One of the fastest-growing use cases for WBTC is DeFi lending. DeFi lending protocols remove the bank from the loan equation, Instead, these systems integrate advanced smart contracts that enable users to lend their crypto out to borrowers directly via large lending pools. Notably, these interest-earning pools enable lenders to receive repayment on time, even when the borrower is late.
Another reason why WBTC is so popular is that it improves Bitcoin’s scalability. WBTC can be sent at the same speed as any other ERC-20 token. Ethereum approves blocks of transactions roughly every 17-seconds. In comparison, Bitcoin approves a block every ten minutes. In the coming weeks, Ethereum is set to improve this block time as part of the network’s conversion to a proof-of-stake consensus mechanism. WBTC users will gain more speed and features as a result of this conversion.
Farm Some WBTC
WBT can be farmed on popular DeFi platforms such as Compound currently. Farming is similar to staking in that you agree to provide liquidity to a network smart contract in exchange for rewards in the form of tokens. The main difference between the two is that there are no lockup periods or early withdrawal penalties required in farming.
Top Performing WBTC
Due to the advantages, WBTC brings to the market, it’s now a popular option for traders. Consequently, there are multiple WBTC standards available today. BitGo, Keep Network (tBTC), and Synthetix DEX (sBTC) are prime examples of networks supporting this functionality.
In BitGo’s original WBTC version, BTC users send their crypto to a Trust and are sent WBTC tokens in return. In the Keep Network standard (tBTC), the centralization is removed. Nodes, wallets, and smart contracts retain the collateralization levels autonomously.
Another innovative example of the concept was created by Synthetix the network utilizes an SNX token to provide backing for sBTC. The network employs a self-monitoring and balancing smart contract that holds the equivalent value of a single BTC in SNX to back each token. This strategy provides the developers with more flexibility while still ensuring full transparency to users.

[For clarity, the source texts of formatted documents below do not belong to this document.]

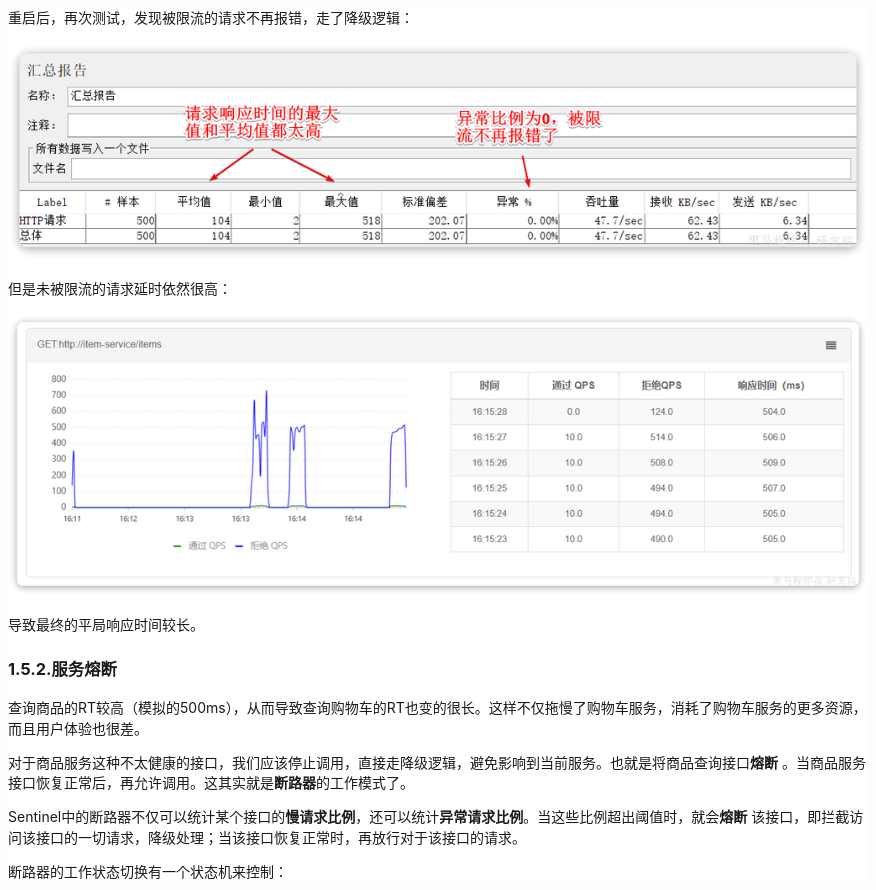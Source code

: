 重启后，再次测试，发现被限流的请求不再报错，走了降级逻辑：

![img](./assets/1686903688780-9ab6102d-7ffb-4f69-816f-7d2bc3371de2.png)

但是未被限流的请求延时依然很高：

![img](./assets/1686903399049-cc7905c6-2fec-460f-aff8-72c6f6b10766.png)

导致最终的平局响应时间较长。

### 1.5.2.服务熔断

查询商品的RT较高（模拟的500ms），从而导致查询购物车的RT也变的很长。这样不仅拖慢了购物车服务，消耗了购物车服务的更多资源，而且用户体验也很差。

对于商品服务这种不太健康的接口，我们应该停止调用，直接走降级逻辑，避免影响到当前服务。也就是将商品查询接口**熔断**
。当商品服务接口恢复正常后，再允许调用。这其实就是**断路器**的工作模式了。

Sentinel中的断路器不仅可以统计某个接口的**慢请求比例**，还可以统计**异常请求比例**。当这些比例超出阈值时，就会**熔断**
该接口，即拦截访问该接口的一切请求，降级处理；当该接口恢复正常时，再放行对于该接口的请求。

断路器的工作状态切换有一个状态机来控制：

WBTC Making its Way to Other Networks
As you could imagine, Ethereum users are not the only ones interested in bringing Bitcoin’s liquidity to their network. In November 2020, the Binance Smart Chain (BSC) announced support for a wrapped token called BTCB. The project was an immediate hit and according to recent reports, there’s now over 73,000 Bitcoin locked on the Binance Smart Chain (BSC).

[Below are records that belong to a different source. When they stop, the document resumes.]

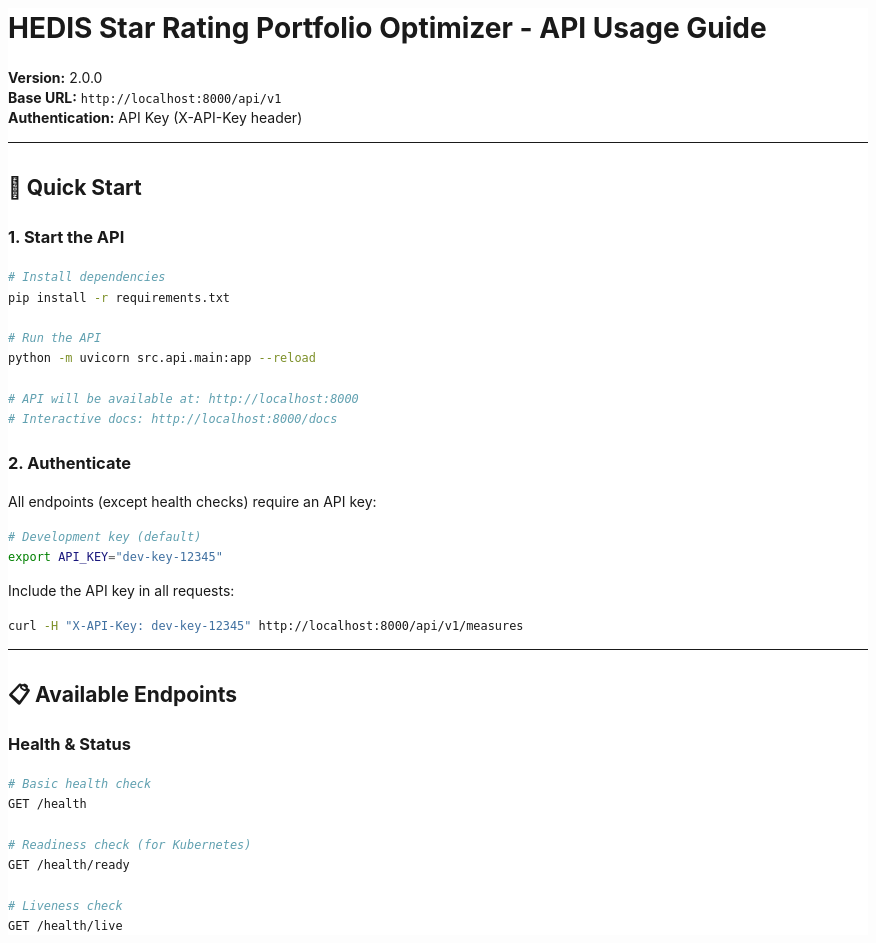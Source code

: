 # HEDIS Star Rating Portfolio Optimizer - API Usage Guide

**Version:** 2.0.0  
**Base URL:** `http://localhost:8000/api/v1`  
**Authentication:** API Key (X-API-Key header)

---

## 🚀 Quick Start

### 1. Start the API

```bash
# Install dependencies
pip install -r requirements.txt

# Run the API
python -m uvicorn src.api.main:app --reload

# API will be available at: http://localhost:8000
# Interactive docs: http://localhost:8000/docs
```

### 2. Authenticate

All endpoints (except health checks) require an API key:

```bash
# Development key (default)
export API_KEY="dev-key-12345"
```

Include the API key in all requests:
```bash
curl -H "X-API-Key: dev-key-12345" http://localhost:8000/api/v1/measures
```

---

## 📋 Available Endpoints

### Health & Status

```bash
# Basic health check
GET /health

# Readiness check (for Kubernetes)
GET /health/ready

# Liveness check
GET /health/live
```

Things to Consider About WBTC
There are some risks that users must take into consideration when deciding if adding WBTC to your portfolio is the right move. For one, WBTC requires you to put trust in a third-party custodian. This custodian will hold many vital roles in the equations such as securing your Bitcoin, minting new tokens, and monitoring the value of the Bitcoin collateral. If something goes wrong on their end, it could end badly for users.
Wrapped Bitcoin Is Set to Go Mainstream
Wrapped Bitcoin provides a host of benefits that Bitcoiners have long desired. Additionally, the constant expansion of the DeFi sector promises to provide even more functionality and usability to the market. For these reasons, wrapped Bitcoin is set to remain a popular option for traders moving forward.